Segment Start: Exercise inputs

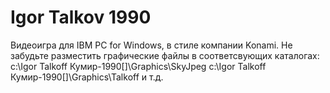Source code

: # Igor Talkov 1990
Видеоигра для IBM PC for Windows, в стиле компании Konami.
Не забудьте разместить графические файлы в соответсвующих каталогах:
c:\Igor Talkoff Кумир-1990[]\Graphics\SkyJpeg
c:\Igor Talkoff Кумир-1990[]\Graphics\Talkoff
и т.д.

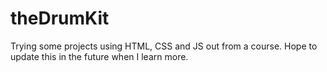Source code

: # theDrumKit
Trying some projects using HTML, CSS and JS out from a course. Hope to update this in the future when I learn more.
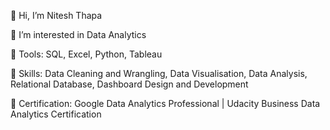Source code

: 👋 Hi, I’m Nitesh Thapa

👀 I’m interested in Data Analytics

🌱 Tools: SQL, Excel, Python, Tableau

🌱 Skills: Data Cleaning and Wrangling, Data Visualisation, Data Analysis, Relational Database, Dashboard Design and Development

🌱 Certification: Google Data Analytics Professional | Udacity Business Data Analytics Certification

<!---
nitesht2/nitesht2 is a ✨ special ✨ repository because its `README.md` (this file) appears on your GitHub profile.
You can click the Preview link to take a look at your changes.
--->
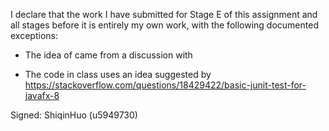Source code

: I declare that the work I have submitted for Stage E of this assignment and all stages before it is entirely my own work, with the
following documented exceptions:

* The idea of <How to write tests> came from a discussion with <Wenjun Yang u6251843>

* The code in class <MenuAppTest> uses an idea suggested by <https://stackoverflow.com/questions/18429422/basic-junit-test-for-javafx-8>

Signed: ShiqinHuo (u5949730)
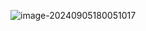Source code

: ![image-20240905180051017](http://wenxuanqiu.oss-cn-nanjing.aliyuncs.com/img/image-20240905180051017.png)
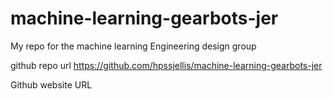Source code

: # machine-learning-gearbots-jer
My repo for the machine learning Engineering design group



github repo url    https://github.com/hpssjellis/machine-learning-gearbots-jer

Github website URL  
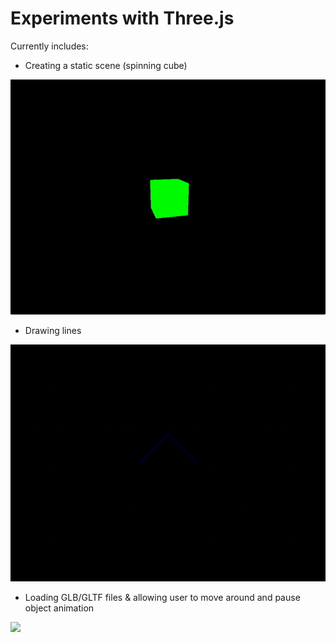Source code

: # Experiments with Three.js
Currently includes:
- Creating a static scene (spinning cube)

<img src="readme/creatingscene.gif" width=600px>

- Drawing lines

<img src="readme/lines.png" width=600px>

- Loading GLB/GLTF files & allowing user to move around and pause object animation

<img src="readme/addingobj.gif" width=600px>


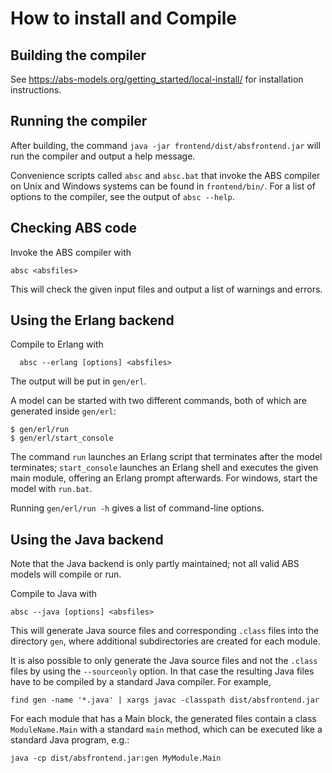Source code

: # How to install and Compile #

## Building the compiler ##

See <https://abs-models.org/getting_started/local-install/> for installation instructions.

## Running the compiler ##

After building, the command `java -jar frontend/dist/absfrontend.jar` will run
the compiler and output a help message.

Convenience scripts called `absc` and `absc.bat` that invoke the ABS compiler
on Unix and Windows systems can be found in `frontend/bin/`.  For a list of
options to the compiler, see the output of `absc --help`.

## Checking ABS code ##

Invoke the ABS compiler with

    absc <absfiles>

This will check the given input files and output a list of warnings and errors.

## Using the Erlang backend ##

Compile to Erlang with

      absc --erlang [options] <absfiles>

The output will be put in `gen/erl`.

A model can be started with two different commands, both of which are
generated inside `gen/erl`:

    $ gen/erl/run
    $ gen/erl/start_console

The command `run` launches an Erlang script that terminates after the model
terminates; `start_console` launches an Erlang shell and executes the given
main module, offering an Erlang prompt afterwards. For windows, start the
model with `run.bat`.

Running `gen/erl/run -h` gives a list of command-line options.

## Using the Java backend ##

Note that the Java backend is only partly maintained; not all valid ABS models
will compile or run.

Compile to Java with

    absc --java [options] <absfiles>

This will generate Java source files and corresponding `.class` files into the
directory `gen`, where additional subdirectories are created for each module.

It is also possible to only generate the Java source files and not the
`.class` files by using the `--sourceonly` option. In that case the resulting
Java files have to be compiled by a standard Java compiler. For example,

    find gen -name '*.java' | xargs javac -classpath dist/absfrontend.jar

For each module that has a Main block, the generated files contain a class
`ModuleName.Main` with a standard `main` method, which can be executed like a
standard Java program, e.g.:

    java -cp dist/absfrontend.jar:gen MyModule.Main
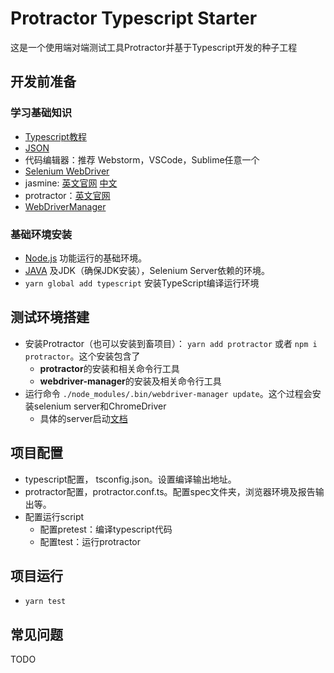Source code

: # Protractor Typescript Starter

这是一个使用端对端测试工具Protractor并基于Typescript开发的种子工程

## 开发前准备
### 学习基础知识
* [Typescript教程](https://www.runoob.com/typescript/ts-tutorial.html)
* [JSON](https://baike.baidu.com/item/JSON)
* 代码编辑器：推荐 Webstorm，VSCode，Sublime任意一个
* [Selenium WebDriver](https://github.com/SeleniumHQ/selenium/wiki/WebDriverJs)
* jasmine: [英文官网](https://jasmine.github.io/index.html) [中文](https://www.ibm.com/developerworks/cn/web/1404_changwz_jasmine/index.html)
* protractor：[英文官网](http://www.protractortest.org) 
* [WebDriverManager](https://github.com/bonigarcia/webdrivermanager)

### 基础环境安装
* [Node.js](https://nodejs.org/en/) 功能运行的基础环境。
* [JAVA](https://www.java.com/en/download) 及JDK（确保JDK安装），Selenium Server依赖的环境。
* `yarn global add typescript` 安装TypeScript编译运行环境

## 测试环境搭建
* 安装Protractor（也可以安装到畜项目）： `yarn add protractor` 或者 `npm i protractor`。这个安装包含了
    * **protractor**的安装和相关命令行工具
    * **webdriver-manager**的安装及相关命令行工具    
* 运行命令 `./node_modules/.bin/webdriver-manager update`。这个过程会安装selenium server和ChromeDriver
    * 具体的server启动[文档](http://www.protractortest.org/#/server-setup)

## 项目配置
* typescript配置， tsconfig.json。设置编译输出地址。
* protractor配置，protractor.conf.ts。配置spec文件夹，浏览器环境及报告输出等。
* 配置运行script
    * 配置pretest：编译typescript代码
    * 配置test：运行protractor

## 项目运行
* `yarn test`

## 常见问题
TODO
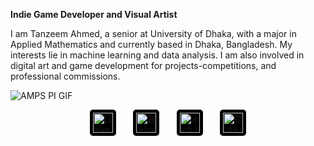 **Indie Game Developer and Visual Artist**

I am Tanzeem Ahmed, a senior at University of Dhaka, with a major in Applied
Mathematics and currently based in Dhaka, Bangladesh. My interests lie in machine
learning and data analysis. I am also involved in digital art and game development for
projects-competitions, and professional commissions.

![AMPS PI GIF](assets/amps-pi.gif)

<!-- Social icons section -->
<p align="center">
  <a href="https://www.linkedin.com/in/tanzeemsakib/"><img width="32px" alt="LinkedIn" title="LinkedIn" src="https://img.icons8.com/ios/452/linkedin.png" style="background-color:black; border-radius:5px; padding:5px;"/></a>
  &#8287;&#8287;&#8287;&#8287;&#8287;
  <a href="https://www.behance.net/tanzeemsakib"><img width="32px" alt="Behance" title="Behance" src="https://img.icons8.com/ios/452/behance.png" style="background-color:black; border-radius:5px; padding:5px;"/></a>
  &#8287;&#8287;&#8287;&#8287;&#8287;
  <a href="https://tanzeem-ahmed-sakib.itch.io/"><img width="32px" alt="itch.io" title="itch.io" src="https://img.icons8.com/ios/452/itch-io.png" style="background-color:black; border-radius:5px; padding:5px;"/></a>
  &#8287;&#8287;&#8287;&#8287;&#8287;
  <a href="https://tanzeemsakib.github.io/"><img width="32px" alt="GitHub" title="Portfolio" src="https://img.icons8.com/ios/452/github.png" style="background-color:black; border-radius:5px; padding:5px;"/></a>
</p>
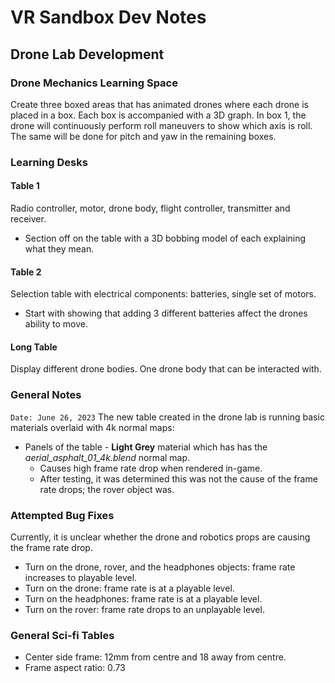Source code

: # VR Sandbox Dev Notes
## Drone Lab Development
### Drone Mechanics Learning Space
Create three boxed areas that has animated drones where each drone is placed in a box. Each box is accompanied with a 3D graph. In box 1, the drone will continuously perform roll maneuvers to show which axis is roll. The same will be done for pitch and yaw in the remaining boxes. 

### Learning Desks
#### Table 1
Radio controller, motor, drone body, flight controller, transmitter and receiver.
- Section off on the table with a 3D bobbing model of each explaining what they mean.

#### Table 2
Selection table with electrical components: batteries, single set of motors.
- Start with showing that adding 3 different batteries affect the drones ability to move. 

#### Long Table
Display different drone bodies. One drone body that can be interacted with.

### General Notes
`Date: June 26, 2023`
The new table created in the drone lab is running basic materials overlaid with 4k normal maps:
- Panels of the table - **Light Grey** material which has has the *aerial_asphalt_01_4k.blend* normal map.
	- Causes high frame rate drop when rendered in-game.
	- After testing, it was determined this was not the cause of the frame rate drops; the rover object was.

### Attempted Bug Fixes
Currently, it is unclear whether the drone and robotics props are causing the frame rate drop.

- Turn on the drone, rover, and the headphones objects: frame rate increases to playable level.
- Turn on the drone: frame rate is at a playable level.
- Turn on the headphones: frame rate is at a playable level.
- Turn on the rover: frame rate drops to an unplayable level.

### General Sci-fi Tables
- Center side frame: 12mm from centre and 18 away from centre.
- Frame aspect ratio: 0.73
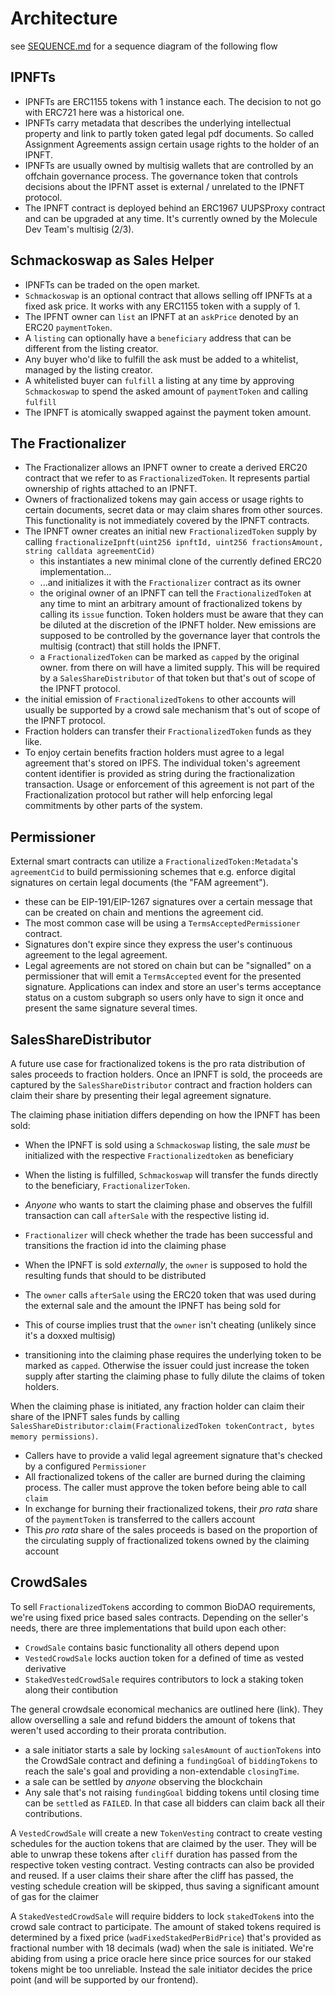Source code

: # Architecture

see [SEQUENCE.md](../SEQUENCE.md) for a sequence diagram of the following flow

## IPNFTs

- IPNFTs are ERC1155 tokens with 1 instance each. The decision to not go with ERC721 here was a historical one.
- IPNFTs carry metadata that describes the underlying intellectual property and link to partly token gated legal pdf documents. So called Assignment Agreements assign certain usage rights to the holder of an IPNFT.
- IPNFTs are usually owned by multisig wallets that are controlled by an offchain governance process. The governance token that controls decisions about the IPFNT asset is external / unrelated to the IPNFT protocol.
- The IPNFT contract is deployed behind an ERC1967 UUPSProxy contract and can be upgraded at any time. It's currently owned by the Molecule Dev Team's multisig (2/3).

## Schmackoswap as Sales Helper

- IPNFTs can be traded on the open market.
- `Schmackoswap` is an optional contract that allows selling off IPNFTs at a fixed ask price. It works with any ERC1155 token with a supply of 1.
- The IPFNT owner can `list` an IPNFT at an `askPrice` denoted by an ERC20 `paymentToken`.
- A `listing` can optionally have a `beneficiary` address that can be different from the listing creator.
- Any buyer who'd like to fulfill the ask must be added to a whitelist, managed by the listing creator.
- A whitelisted buyer can `fulfill` a listing at any time by approving `Schmackoswap` to spend the asked amount of `paymentToken` and calling `fulfill`
- The IPNFT is atomically swapped against the payment token amount.

## The Fractionalizer

- The Fractionalizer allows an IPNFT owner to create a derived ERC20 contract that we refer to as `FractionalizedToken`. It represents partial ownership of rights attached to an IPNFT.
- Owners of fractionalized tokens may gain access or usage rights to certain documents, secret data or may claim shares from other sources. This functionality is not immediately covered by the IPNFT contracts.
- The IPNFT owner creates an initial new `FractionalizedToken` supply by calling `fractionalizeIpnft(uint256 ipnftId, uint256 fractionsAmount, string calldata agreementCid)`
  - this instantiates a new minimal clone of the currently defined ERC20 implementation...
  - ...and initializes it with the `Fractionalizer` contract as its owner
  - the original owner of an IPNFT can tell the `FractionalizedToken` at any time to mint an arbitrary amount of fractionalized tokens by calling its `issue` function. Token holders must be aware that they can be diluted at the discretion of the IPNFT holder. New emissions are supposed to be controlled by the governance layer that controls the multisig (contract) that still holds the IPNFT.
  - a `FractionalizedToken` can be marked as `capped` by the original owner. from there on will have a limited supply. This will be required by a `SalesShareDistributor` of that token but that's out of scope of the IPNFT protocol.
- the initial emission of `FractionalizedTokens` to other accounts will usually be supported by a crowd sale mechanism that's out of scope of the IPNFT protocol.
- Fraction holders can transfer their `FractionalizedToken` funds as they like.
- To enjoy certain benefits fraction holders must agree to a legal agreement that's stored on IPFS. The individual token's agreement content identifier is provided as string during the fractionalization transaction. Usage or enforcement of this agreement is not part of the Fractionalization protocol but rather will help enforcing legal commitments by other parts of the system.

## Permissioner

External smart contracts can utilize a `FractionalizedToken:Metadata`'s `agreementCid` to build permissioning schemes that e.g. enforce digital signatures on certain legal documents (the "FAM agreement").

- these can be EIP-191/EIP-1267 signatures over a certain message that can be created on chain and mentions the agreement cid.
- The most common case will be using a `TermsAcceptedPermissioner` contract.
- Signatures don't expire since they express the user's continuous agreement to the legal agreement.
- Legal agreements are not stored on chain but can be "signalled" on a permissioner that will emit a `TermsAccepted` event for the presented signature. Applications can index and store an user's terms acceptance status on a custom subgraph so users only have to sign it once and present the same signature several times.

## SalesShareDistributor

A future use case for fractionalized tokens is the pro rata distribution of sales proceeds to fraction holders. Once an IPNFT is sold, the proceeds are captured by the `SalesShareDistributor` contract and fraction holders can claim their share by presenting their legal agreement signature.

The claiming phase initiation differs depending on how the IPNFT has been sold:

- When the IPNFT is sold using a `Schmackoswap` listing, the sale _must_ be initialized with the respective `Fractionalizedtoken` as beneficiary
- When the listing is fulfilled, `Schmackoswap` will transfer the funds directly to the beneficiary, `FractionalizerToken`.
- _Anyone_ who wants to start the claiming phase and observes the fulfill transaction can call `afterSale` with the respective listing id.
- `Fractionalizer` will check whether the trade has been successful and transitions the fraction id into the claiming phase

- When the IPNFT is sold _externally_, the `owner` is supposed to hold the resulting funds that should to be distributed
- The `owner` calls `afterSale` using the ERC20 token that was used during the external sale and the amount the IPNFT has being sold for
- This of course implies trust that the `owner` isn't cheating (unlikely since it's a doxxed multisig)
- transitioning into the claiming phase requires the underlying token to be marked as `capped`. Otherwise the issuer could just increase the token supply after starting the claiming phase to fully dilute the claims of token holders.

When the claiming phase is initiated, any fraction holder can claim their share of the IPNFT sales funds by calling `SalesShareDistributor:claim(FractionalizedToken tokenContract, bytes memory permissions)`.

- Callers have to provide a valid legal agreement signature that's checked by a configured `Permissioner`
- All fractionalized tokens of the caller are burned during the claiming process. The caller must approve the token before being able to call `claim`
- In exchange for burning their fractionalized tokens, their _pro rata_ share of the `paymentToken` is transferred to the callers account
- This _pro rata_ share of the sales proceeds is based on the proportion of the circulating supply of fractionalized tokens owned by the claiming account

## CrowdSales

To sell `FractionalizedToken`s according to common BioDAO requirements, we're using fixed price based sales contracts. Depending on the seller's needs, there are three implementations that build upon each other:

- `CrowdSale` contains basic functionality all others depend upon
- `VestedCrowdSale` locks auction token for a defined of time as vested derivative
- `StakedVestedCrowdSale` requires contributors to lock a staking token along their contibution

The general crowdsale economical mechanics are outlined here (link). They allow overselling a sale and refund bidders the amount of tokens that weren't used according to their prorata contribution.

- a sale initiator starts a sale by locking `salesAmount` of `auctionTokens` into the CrowdSale contract and defining a `fundingGoal` of `biddingTokens` to reach the sale's goal and providing a non-extendable `closingTime`.
- a sale can be settled by _anyone_ observing the blockchain
- Any sale that's not raising `fundingGoal` bidding tokens until closing time can be `settle`d as `FAILED`. In that case all bidders can claim back all their contributions.

A `VestedCrowdSale` will create a new `TokenVesting` contract to create vesting schedules for the auction tokens that are claimed by the user. They will be able to unwrap these tokens after `cliff` duration has passed from the respective token vesting contract. Vesting contracts can also be provided and reused. If a user claims their share after the cliff has passed, the vesting schedule creation will be skipped, thus saving a significant amount of gas for the claimer

A `StakedVestedCrowdSale` will require bidders to lock `stakedToken`s into the crowd sale contract to participate. The amount of staked tokens required is determined by a fixed price (`wadFixedStakedPerBidPrice`) that's provided as fractional number with 18 decimals (wad) when the sale is initiated. We're abiding from using a price oracle here since price sources for our staked tokens might be too unreliable. Instead the sale initiator decides the price point (and will be supported by our frontend).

Segment End: Exercise inputs

Output the lines above exactly, but only those between the line holding "- A whitelisted" and the line holding "## The Fractionalizer", inclusive.

- A whitelisted buyer can `fulfill` a listing at any time by approving `Schmackoswap` to spend the asked amount of `paymentToken` and calling `fulfill`
- The IPNFT is atomically swapped against the payment token amount.

## The Fractionalizer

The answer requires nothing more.